* _Try it_:
Find the lines below that contain the string "microsoft". Copy each one.

* _Information shown_:
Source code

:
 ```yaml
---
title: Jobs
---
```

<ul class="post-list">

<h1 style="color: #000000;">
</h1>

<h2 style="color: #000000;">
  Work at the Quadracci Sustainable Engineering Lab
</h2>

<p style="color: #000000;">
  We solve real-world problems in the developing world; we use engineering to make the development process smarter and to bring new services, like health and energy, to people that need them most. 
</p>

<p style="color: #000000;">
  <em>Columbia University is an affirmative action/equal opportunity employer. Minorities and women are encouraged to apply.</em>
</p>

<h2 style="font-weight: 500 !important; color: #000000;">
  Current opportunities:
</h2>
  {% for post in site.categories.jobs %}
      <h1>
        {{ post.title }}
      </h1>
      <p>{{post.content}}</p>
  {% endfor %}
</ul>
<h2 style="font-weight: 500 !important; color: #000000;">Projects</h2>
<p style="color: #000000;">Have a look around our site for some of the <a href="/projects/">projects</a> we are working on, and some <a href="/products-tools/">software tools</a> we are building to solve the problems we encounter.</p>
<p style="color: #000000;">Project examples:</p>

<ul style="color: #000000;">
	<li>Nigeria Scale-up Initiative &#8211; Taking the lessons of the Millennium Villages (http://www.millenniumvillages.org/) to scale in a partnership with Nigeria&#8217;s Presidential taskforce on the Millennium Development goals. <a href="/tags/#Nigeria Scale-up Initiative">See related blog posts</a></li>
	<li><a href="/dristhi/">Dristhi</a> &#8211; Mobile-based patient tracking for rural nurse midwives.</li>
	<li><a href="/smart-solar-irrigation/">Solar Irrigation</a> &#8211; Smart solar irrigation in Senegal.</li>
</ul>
* * *
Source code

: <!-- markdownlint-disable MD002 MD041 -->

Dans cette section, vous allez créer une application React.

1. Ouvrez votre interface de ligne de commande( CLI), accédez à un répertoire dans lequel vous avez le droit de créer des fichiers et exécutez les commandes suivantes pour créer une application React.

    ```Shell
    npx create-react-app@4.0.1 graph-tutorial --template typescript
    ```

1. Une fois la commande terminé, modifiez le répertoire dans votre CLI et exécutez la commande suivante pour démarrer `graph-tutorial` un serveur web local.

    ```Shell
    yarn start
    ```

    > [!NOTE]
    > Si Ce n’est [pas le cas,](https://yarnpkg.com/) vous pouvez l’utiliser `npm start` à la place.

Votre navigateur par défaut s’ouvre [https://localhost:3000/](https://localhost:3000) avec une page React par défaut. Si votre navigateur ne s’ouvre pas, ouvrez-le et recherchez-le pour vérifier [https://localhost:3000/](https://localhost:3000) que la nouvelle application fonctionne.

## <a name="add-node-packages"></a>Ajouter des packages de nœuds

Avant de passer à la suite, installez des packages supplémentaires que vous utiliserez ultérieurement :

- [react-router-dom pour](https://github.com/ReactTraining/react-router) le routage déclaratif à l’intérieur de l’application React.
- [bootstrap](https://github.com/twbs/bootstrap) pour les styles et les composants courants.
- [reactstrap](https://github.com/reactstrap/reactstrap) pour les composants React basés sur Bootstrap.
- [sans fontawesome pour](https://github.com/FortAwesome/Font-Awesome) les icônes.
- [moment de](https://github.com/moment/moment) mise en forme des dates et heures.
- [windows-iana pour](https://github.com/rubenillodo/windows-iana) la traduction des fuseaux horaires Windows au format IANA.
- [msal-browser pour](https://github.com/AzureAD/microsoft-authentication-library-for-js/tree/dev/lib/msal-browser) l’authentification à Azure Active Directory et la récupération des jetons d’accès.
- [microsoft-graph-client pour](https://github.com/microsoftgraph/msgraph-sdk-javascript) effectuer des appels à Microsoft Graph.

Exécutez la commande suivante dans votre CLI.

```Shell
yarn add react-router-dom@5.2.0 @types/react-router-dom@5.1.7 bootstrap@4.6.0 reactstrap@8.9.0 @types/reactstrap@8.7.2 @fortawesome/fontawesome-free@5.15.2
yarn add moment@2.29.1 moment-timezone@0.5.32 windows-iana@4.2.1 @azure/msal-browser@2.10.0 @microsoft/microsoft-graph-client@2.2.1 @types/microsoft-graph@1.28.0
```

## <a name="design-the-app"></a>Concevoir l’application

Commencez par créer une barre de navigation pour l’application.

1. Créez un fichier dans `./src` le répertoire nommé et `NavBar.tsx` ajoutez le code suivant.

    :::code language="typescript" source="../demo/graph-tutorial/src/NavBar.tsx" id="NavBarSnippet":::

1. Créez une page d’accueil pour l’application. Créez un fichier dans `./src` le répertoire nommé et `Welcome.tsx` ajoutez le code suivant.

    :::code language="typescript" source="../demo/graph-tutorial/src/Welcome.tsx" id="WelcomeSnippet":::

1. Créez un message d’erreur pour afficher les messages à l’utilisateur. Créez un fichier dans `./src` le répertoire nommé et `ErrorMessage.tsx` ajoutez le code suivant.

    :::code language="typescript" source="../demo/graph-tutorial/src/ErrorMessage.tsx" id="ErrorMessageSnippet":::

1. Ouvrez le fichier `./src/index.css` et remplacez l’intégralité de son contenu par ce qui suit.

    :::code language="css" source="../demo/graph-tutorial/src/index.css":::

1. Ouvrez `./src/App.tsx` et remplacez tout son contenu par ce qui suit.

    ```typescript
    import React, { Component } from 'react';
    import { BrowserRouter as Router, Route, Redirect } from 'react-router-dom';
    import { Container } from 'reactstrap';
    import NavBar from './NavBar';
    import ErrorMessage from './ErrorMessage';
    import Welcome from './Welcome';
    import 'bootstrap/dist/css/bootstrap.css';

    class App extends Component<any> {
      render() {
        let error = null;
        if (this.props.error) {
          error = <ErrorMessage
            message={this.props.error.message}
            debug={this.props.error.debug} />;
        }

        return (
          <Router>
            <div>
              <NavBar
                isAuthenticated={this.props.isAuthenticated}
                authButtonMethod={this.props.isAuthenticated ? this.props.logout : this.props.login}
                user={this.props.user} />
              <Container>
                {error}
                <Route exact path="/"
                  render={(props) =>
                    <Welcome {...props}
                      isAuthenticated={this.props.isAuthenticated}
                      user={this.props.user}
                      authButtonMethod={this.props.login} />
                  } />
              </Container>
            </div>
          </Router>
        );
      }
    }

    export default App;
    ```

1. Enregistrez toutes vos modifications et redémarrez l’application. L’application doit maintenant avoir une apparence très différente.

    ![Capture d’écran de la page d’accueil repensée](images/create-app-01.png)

* _Answer section_:
- [msal-browser pour](https://github.com/AzureAD/microsoft-authentication-library-for-js/tree/dev/lib/msal-browser) l’authentification à Azure Active Directory et la récupération des jetons d’accès.
- [microsoft-graph-client pour](https://github.com/microsoftgraph/msgraph-sdk-javascript) effectuer des appels à Microsoft Graph.
yarn add moment@2.29.1 moment-timezone@0.5.32 windows-iana@4.2.1 @azure/msal-browser@2.10.0 @microsoft/microsoft-graph-client@2.2.1 @types/microsoft-graph@1.28.0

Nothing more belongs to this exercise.